WHAT TO DO:
Scan the entries that follow for the word "donc", then report every line in which it appears.

[Extracted data entries]
____________________

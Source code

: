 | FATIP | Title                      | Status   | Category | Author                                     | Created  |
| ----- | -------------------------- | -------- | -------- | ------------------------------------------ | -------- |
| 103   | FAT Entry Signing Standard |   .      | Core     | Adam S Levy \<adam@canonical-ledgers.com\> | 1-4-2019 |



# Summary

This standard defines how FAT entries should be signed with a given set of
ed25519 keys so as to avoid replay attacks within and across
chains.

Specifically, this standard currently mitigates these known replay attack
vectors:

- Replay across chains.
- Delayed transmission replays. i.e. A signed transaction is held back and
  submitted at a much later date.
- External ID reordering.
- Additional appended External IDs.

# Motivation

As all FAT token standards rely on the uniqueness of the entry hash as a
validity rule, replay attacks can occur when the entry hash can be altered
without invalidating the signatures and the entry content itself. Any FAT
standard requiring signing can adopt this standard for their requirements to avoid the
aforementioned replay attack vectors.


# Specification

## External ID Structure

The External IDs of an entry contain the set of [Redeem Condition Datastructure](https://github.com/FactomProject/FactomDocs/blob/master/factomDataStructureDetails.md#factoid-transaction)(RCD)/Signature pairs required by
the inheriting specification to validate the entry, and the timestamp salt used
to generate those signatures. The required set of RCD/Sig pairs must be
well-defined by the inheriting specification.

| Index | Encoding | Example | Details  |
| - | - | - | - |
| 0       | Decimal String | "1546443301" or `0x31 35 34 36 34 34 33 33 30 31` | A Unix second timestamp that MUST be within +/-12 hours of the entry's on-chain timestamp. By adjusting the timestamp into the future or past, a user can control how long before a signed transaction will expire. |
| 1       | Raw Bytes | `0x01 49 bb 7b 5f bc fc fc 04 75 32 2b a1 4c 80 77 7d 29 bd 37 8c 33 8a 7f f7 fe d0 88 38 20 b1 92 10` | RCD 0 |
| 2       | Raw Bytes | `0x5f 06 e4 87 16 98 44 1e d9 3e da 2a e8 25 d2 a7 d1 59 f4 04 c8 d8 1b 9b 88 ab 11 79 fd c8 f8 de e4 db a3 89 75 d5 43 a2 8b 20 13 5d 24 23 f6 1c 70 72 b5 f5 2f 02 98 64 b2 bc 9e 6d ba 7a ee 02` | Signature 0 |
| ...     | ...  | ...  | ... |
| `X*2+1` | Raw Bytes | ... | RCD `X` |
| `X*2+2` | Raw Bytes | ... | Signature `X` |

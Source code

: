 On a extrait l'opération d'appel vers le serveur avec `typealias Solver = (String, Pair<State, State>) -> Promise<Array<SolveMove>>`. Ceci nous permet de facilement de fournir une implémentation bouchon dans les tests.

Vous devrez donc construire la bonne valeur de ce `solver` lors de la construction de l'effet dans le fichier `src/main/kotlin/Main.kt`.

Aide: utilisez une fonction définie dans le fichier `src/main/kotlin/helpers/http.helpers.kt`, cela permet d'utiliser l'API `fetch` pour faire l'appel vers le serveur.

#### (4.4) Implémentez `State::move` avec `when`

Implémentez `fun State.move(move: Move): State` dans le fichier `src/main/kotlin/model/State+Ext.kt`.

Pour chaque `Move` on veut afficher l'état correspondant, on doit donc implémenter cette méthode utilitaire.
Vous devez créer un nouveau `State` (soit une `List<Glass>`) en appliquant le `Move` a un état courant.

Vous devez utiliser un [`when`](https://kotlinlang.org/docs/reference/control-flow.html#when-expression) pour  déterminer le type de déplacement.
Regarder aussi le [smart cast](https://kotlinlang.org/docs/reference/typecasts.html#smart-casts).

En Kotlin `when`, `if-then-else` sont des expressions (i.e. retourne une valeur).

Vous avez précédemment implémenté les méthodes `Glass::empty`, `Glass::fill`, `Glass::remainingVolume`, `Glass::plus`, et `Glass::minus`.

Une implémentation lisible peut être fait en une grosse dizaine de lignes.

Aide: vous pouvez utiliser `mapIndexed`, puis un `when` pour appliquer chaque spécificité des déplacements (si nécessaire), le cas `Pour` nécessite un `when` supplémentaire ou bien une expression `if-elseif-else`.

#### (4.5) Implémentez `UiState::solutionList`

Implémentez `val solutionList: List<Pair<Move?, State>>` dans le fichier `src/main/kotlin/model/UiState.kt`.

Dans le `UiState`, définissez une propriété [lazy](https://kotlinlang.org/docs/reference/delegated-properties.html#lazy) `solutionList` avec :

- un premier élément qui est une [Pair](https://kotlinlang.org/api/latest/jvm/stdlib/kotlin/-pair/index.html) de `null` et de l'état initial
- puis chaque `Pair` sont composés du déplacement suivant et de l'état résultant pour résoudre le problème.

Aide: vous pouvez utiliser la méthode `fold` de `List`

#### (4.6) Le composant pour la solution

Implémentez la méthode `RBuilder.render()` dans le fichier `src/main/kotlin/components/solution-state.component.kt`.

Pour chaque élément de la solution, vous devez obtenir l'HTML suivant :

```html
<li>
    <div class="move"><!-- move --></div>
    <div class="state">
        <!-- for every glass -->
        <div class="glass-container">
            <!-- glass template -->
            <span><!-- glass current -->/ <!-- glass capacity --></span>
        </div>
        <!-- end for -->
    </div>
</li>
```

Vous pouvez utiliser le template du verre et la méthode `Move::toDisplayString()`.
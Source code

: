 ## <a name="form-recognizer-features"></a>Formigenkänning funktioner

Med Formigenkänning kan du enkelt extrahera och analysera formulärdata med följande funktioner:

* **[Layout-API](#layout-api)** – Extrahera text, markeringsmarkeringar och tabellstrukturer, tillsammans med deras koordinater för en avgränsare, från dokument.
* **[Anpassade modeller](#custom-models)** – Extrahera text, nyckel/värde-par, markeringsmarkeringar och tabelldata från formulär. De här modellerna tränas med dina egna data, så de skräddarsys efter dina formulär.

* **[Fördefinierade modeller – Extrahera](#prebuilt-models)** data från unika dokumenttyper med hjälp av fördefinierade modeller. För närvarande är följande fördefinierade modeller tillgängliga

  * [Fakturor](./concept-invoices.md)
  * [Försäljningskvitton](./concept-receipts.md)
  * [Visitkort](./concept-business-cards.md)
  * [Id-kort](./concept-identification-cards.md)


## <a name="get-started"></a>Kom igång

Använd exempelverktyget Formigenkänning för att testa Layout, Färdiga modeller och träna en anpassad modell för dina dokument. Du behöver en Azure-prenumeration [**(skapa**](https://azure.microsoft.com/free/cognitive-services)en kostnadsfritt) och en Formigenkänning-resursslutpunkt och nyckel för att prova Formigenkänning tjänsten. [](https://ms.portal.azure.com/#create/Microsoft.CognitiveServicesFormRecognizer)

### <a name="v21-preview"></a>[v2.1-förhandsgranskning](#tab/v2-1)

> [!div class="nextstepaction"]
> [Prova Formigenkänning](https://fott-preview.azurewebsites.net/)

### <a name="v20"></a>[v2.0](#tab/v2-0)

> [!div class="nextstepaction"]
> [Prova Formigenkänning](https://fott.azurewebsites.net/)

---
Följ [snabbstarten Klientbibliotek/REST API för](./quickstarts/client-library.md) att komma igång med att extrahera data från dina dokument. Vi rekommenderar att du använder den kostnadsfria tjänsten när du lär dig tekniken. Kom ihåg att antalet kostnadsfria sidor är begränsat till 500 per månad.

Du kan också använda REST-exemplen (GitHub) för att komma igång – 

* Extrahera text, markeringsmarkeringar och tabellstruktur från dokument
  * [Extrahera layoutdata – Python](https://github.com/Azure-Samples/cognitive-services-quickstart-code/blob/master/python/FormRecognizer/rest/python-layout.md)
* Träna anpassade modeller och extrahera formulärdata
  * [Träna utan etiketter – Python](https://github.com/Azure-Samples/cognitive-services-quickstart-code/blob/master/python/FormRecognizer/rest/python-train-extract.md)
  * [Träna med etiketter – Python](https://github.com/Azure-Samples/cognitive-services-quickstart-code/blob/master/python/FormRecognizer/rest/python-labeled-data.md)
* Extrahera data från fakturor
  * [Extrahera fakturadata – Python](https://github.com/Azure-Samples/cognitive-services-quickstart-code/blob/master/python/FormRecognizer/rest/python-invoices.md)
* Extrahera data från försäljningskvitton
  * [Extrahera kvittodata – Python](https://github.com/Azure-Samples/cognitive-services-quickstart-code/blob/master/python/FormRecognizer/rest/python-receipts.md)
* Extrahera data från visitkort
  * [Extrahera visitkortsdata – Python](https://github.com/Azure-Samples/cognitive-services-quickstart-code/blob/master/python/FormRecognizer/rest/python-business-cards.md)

____________________

RESULT FOR THIS EXERCISE:
Vous devrez donc construire la bonne valeur de ce `solver` lors de la construction de l'effet dans le fichier `src/main/kotlin/Main.kt`.
Pour chaque `Move` on veut afficher l'état correspondant, on doit donc implémenter cette méthode utilitaire.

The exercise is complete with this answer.